Ces vices de procédure sont d’ailleurs d’autant plus nombreux que les institutions sont elles-mêmes de plus en plus corrompues, comme le notent certains indicateurs que les ministères minimisent avec diplomatie.
Mais surtout, chaque jour qui passe, chaque couteau fou qui fait des zig-zags dans le bidou tendre d’un Français passant par-là, chaque cambriolage qui tourne en viol collectif, chaque rodéo ou course-poursuite qui termine en homicide, vient apporter la preuve que ces chiffres n’ont qu’un ancrage modéré dans la réalité. Le nombre d’OQTF non appliquées est ainsi, en lui-même, une démonstration par l’évidence que la justice a, effectivement, complètement perdu pied avec la réalité : on condamne à l’expulsion, et… Rien : il n’y a pas expulsion et le pseudo-expulsé peut continuer à pratiquer son “art”. Autant condamner à une séance de trampoline ou à des bières tièdes, ce sera aussi efficace.
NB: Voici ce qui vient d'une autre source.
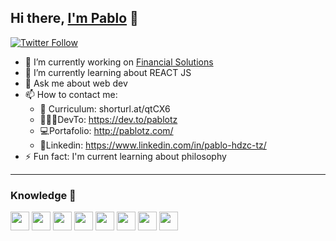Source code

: ## Hi there, [I'm Pablo][web]  👋


[![Twitter Follow](https://img.shields.io/twitter/follow/PabloTz01?style=social)][twitter]


- 🔭 I’m currently working on [Financial Solutions][financial]
- 🌱 I’m currently learning about REACT JS
- 💬 Ask me about web dev 
- 📫 How to contact me: 
    - 📄 Curriculum: shorturl.at/qtCX6
    - 👩🏻‍💻DevTo: https://dev.to/pablotz
    - 💻Portafolio: http://pablotz.com/
    - 💼Linkedin: https://www.linkedin.com/in/pablo-hdzc-tz/
- ⚡ Fun fact: I'm current learning about philosophy 

---
### Knowledge 📖

<div>
    <img width="30" src="https://img.icons8.com/officel/60/000000/react.png"/> 
    <img width="30" src="https://img.icons8.com/dusk/60/000000/html-5.png"/>
    <img width="30" src="https://img.icons8.com/dusk/60/000000/javascript-logo.png"/>
    <img width="30" src="https://img.icons8.com/dusk/60/000000/css3.png"/>
    <img width="30" src="https://img.icons8.com/dusk/60/000000/java.png"/>
    <img width="30" src="https://img.icons8.com/dusk/60/000000/selenium-test-automation.png"/>
    <img width="30" src="https://img.icons8.com/color/60/000000/nodejs.png"/>
    <img width="30" src="https://img.icons8.com/dusk/60/000000/sql.png"/>

</div>

<!-- Links -->

[web]:http://pablotz.com/
[twitter]:https://twitter.com/PabloTz01
[financial]:https://www.financialsolutions.mx/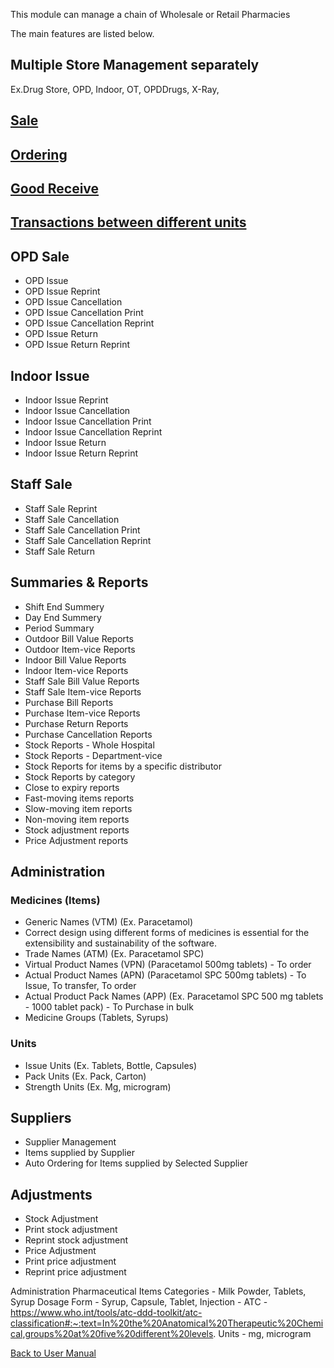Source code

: This module can manage a chain of Wholesale or Retail Pharmacies

The main features are listed below.

## Multiple Store Management separately
Ex.Drug Store, OPD, Indoor, OT, OPDDrugs, X-Ray, 

## [Sale](https://github.com/hmislk/hmis/wiki/Pharmacy-Sale)

## [Ordering](https://github.com/hmislk/hmis/wiki/Pharmacy-Ordering)

## [Good Receive](https://github.com/hmislk/hmis/wiki/Pharmacy-Good-Receive)

## [Transactions between different units](https://github.com/hmislk/hmis/wiki/Pharmacy-Transactions-between-different-units)

## OPD Sale
* OPD Issue
* OPD Issue Reprint
* OPD Issue Cancellation
* OPD Issue Cancellation Print
* OPD Issue Cancellation Reprint
* OPD Issue Return
* OPD Issue Return Reprint

## Indoor Issue
* Indoor Issue Reprint
* Indoor Issue Cancellation
* Indoor Issue Cancellation Print
* Indoor Issue Cancellation Reprint
* Indoor Issue Return
* Indoor Issue Return Reprint

## Staff Sale
* Staff Sale Reprint
* Staff Sale Cancellation
* Staff Sale Cancellation Print
* Staff Sale Cancellation Reprint
* Staff Sale Return

## Summaries & Reports
* Shift End Summery
* Day End Summery
* Period Summary
* Outdoor Bill Value Reports
* Outdoor Item-vice Reports
* Indoor Bill Value Reports
* Indoor Item-vice Reports
* Staff Sale Bill Value Reports
* Staff Sale Item-vice Reports
* Purchase Bill Reports
* Purchase Item-vice Reports
* Purchase Return Reports
* Purchase Cancellation Reports
* Stock Reports - Whole Hospital
* Stock Reports - Department-vice
* Stock Reports for items by a specific distributor
* Stock Reports by category
* Close to expiry reports
* Fast-moving items reports
* Slow-moving item reports
* Non-moving item reports
* Stock adjustment reports
* Price Adjustment reports

## Administration
### Medicines (Items)
* Generic Names (VTM) (Ex. Paracetamol)
* Correct design using different forms of medicines is essential for the extensibility and sustainability of the software.
* Trade Names (ATM) (Ex. Paracetamol SPC)
* Virtual Product Names (VPN) (Paracetamol 500mg tablets) - To order
* Actual Product Names (APN) (Paracetamol SPC 500mg tablets) - To Issue, To transfer, To order
* Actual Product Pack Names (APP) (Ex. Paracetamol SPC 500 mg tablets - 1000 tablet pack) - To Purchase in bulk
* Medicine Groups (Tablets, Syrups)

### Units
* Issue Units (Ex. Tablets, Bottle, Capsules)
* Pack Units (Ex. Pack, Carton)
* Strength Units (Ex. Mg, microgram)

## Suppliers
* Supplier Management
* Items supplied by Supplier
* Auto Ordering for Items supplied by Selected Supplier

## Adjustments
* Stock Adjustment
* Print stock adjustment
* Reprint stock adjustment
* Price Adjustment
* Print price adjustment
* Reprint price adjustment


Administration
Pharmaceutical Items Categories - Milk Powder, Tablets, Syrup 
Dosage Form - Syrup, Capsule, Tablet, Injection - 
ATC - https://www.who.int/tools/atc-ddd-toolkit/atc-classification#:~:text=In%20the%20Anatomical%20Therapeutic%20Chemical,groups%20at%20five%20different%20levels.
Units - mg, microgram 






[Back to User Manual](https://github.com/hmislk/hmis/wiki/User-Manual)
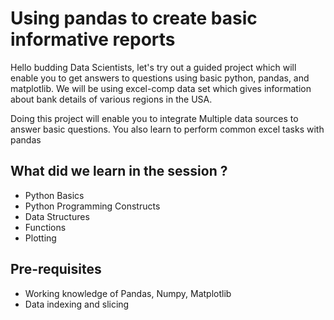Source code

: # Using pandas to create basic informative reports

Hello budding Data Scientists, let's try out a guided 
project which will enable you to get answers to questions using basic python,
pandas, and matplotlib. We will be using excel-comp data set which gives information 
about bank details of various regions in the USA. 

Doing this project will enable you to integrate Multiple data sources to answer basic questions.
You also learn to perform common excel tasks with pandas


## What did we learn in the session ?
- Python Basics
- Python Programming Constructs
- Data Structures
- Functions
- Plotting 


## Pre-requisites
- Working knowledge of Pandas, Numpy, Matplotlib
- Data indexing and slicing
Et de surcroît, l’actualité fournit de façon pluri-hebdomadaire des cas de criminels qui, n’ayant purgé qu’une portion congrue de leur peine, se retrouvent libérés en bonne et due forme ce qui leur permet de reprendre leurs activités néfastes assez rapidement. Combien de cas de violeurs qui peuvent recommencer à fréquenter les mêmes quartiers, les mêmes rues que leurs victimes, voire recommencer à violer ? Combien de cas de meurtriers relâchés après quelques années à l’écart, qui reviennent narguer les proches de leur(s) victime(s), voire recommencer à tuer ? Combien de mois de sursis pour des multirécidivistes qu’on reprendra, en liberté bien sûr, au milieu d’une scène de crime, à brailler “c’est pas moi” ?
A contrario, on ne s’étonnera guère de la sanction lorsqu’un magistrat se fait lui-même cambrioler. Dans ce cas, le sursis ne semble jamais requis. En somme, la Justice française est un peu “à la fortune du pot” et elle marche d’autant mieux que c’est entre confrères (et beaucoup moins pour la plèbe ou les petites gens sans fortune).
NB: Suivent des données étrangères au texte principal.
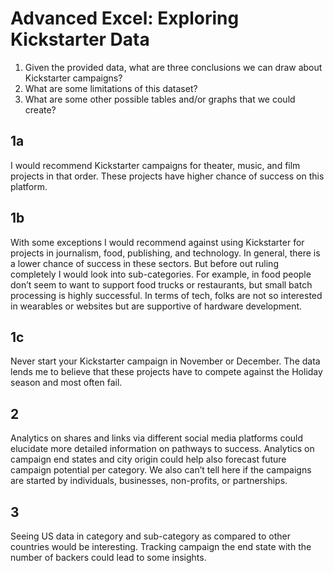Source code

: # Advanced Excel: Exploring Kickstarter Data

1.	Given the provided data, what are three conclusions we can draw about Kickstarter campaigns?
2.	What are some limitations of this dataset?
3.	What are some other possible tables and/or graphs that we could create?

## 1a 
I would recommend Kickstarter campaigns for theater, music, and film projects in that order.  These projects have higher chance of success on this platform.

## 1b
With some exceptions I would recommend against using Kickstarter for projects in journalism, food, publishing, and technology.  In general, there is a lower chance of success in these sectors. But before out ruling completely I would look into sub-categories.  For example, in food people don’t seem to want to support food trucks or restaurants, but small batch processing is highly successful.  In terms of tech, folks are not so interested in wearables or websites but are supportive of hardware development.

## 1c
Never start your Kickstarter campaign in November or December.  The data lends me to believe that these projects have to compete against the Holiday season and most often fail.

## 2
Analytics on shares and links via different social media platforms could elucidate more detailed information on pathways to success.  Analytics on campaign end states and city origin could help also forecast future campaign potential per category.  We also can’t tell here if the campaigns are started by individuals, businesses, non-profits, or partnerships.

## 3
Seeing US data in category and sub-category as compared to other countries would be interesting. Tracking campaign the end state with the number of backers could lead to some insights.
Et malgré tout ça, sans surprise, et malgré les cris de dénégations, les sondages réalisés auprès des Français sont sans ambiguïté : 87% d’entre eux estiment (oh, les vilains) que la Justice est trop laxiste.
Il y a un véritable divorce entre les Français qui observent les résultats de leur justice et les magistrats qui refusent de voir ou de comprendre qu’ils ne font plus du tout ce qui est attendu d’eux (la justice est aveugle, eux aussi apparemment). Il serait temps pour eux d’arrêter de fuir la réalité, d’arrêter de prétendre à un travail extraordinaire de leur part alors qu’une majorité de personne pense, observe et fait directement l’expérience, dans son actualité et dans sa chair pour une partie croissante, de l’exact opposé.
Alors oui, peut-être la justice n’est pas laxiste. Peut-être démontre-t-elle juste chaque jour qu’elle ne fonctionne plus, ou en tout cas, plus dans ses fondements traditionnels : elle a cessé d’être une justice par le peuple (ses magistrats s’en sont extraits bien vite et beaucoup ne sont plus que des idéologues qui cherchent à réinsérer alors que leur première mission est, avant tout, de protéger la société et les victimes), et elle a cessé d’être une justice pour le peuple : elle est (volontairement ?) devenue faible avec les forts, forte avec les faibles, complexe au point d’être illisible, inepte au point de relâcher des tueurs, d’excuser des violeurs, de pardonner aux impardonnables.
Et les politiciens, les experts, les médias et surtout les magistrats peuvent bien fermer leurs petits poings et se rouler par terre en criant “non, non, non”, le constat est sans appel : le peuple a tranché et pour lui, si la justice n’est pas laxiste, au moins est-elle complètement viciée.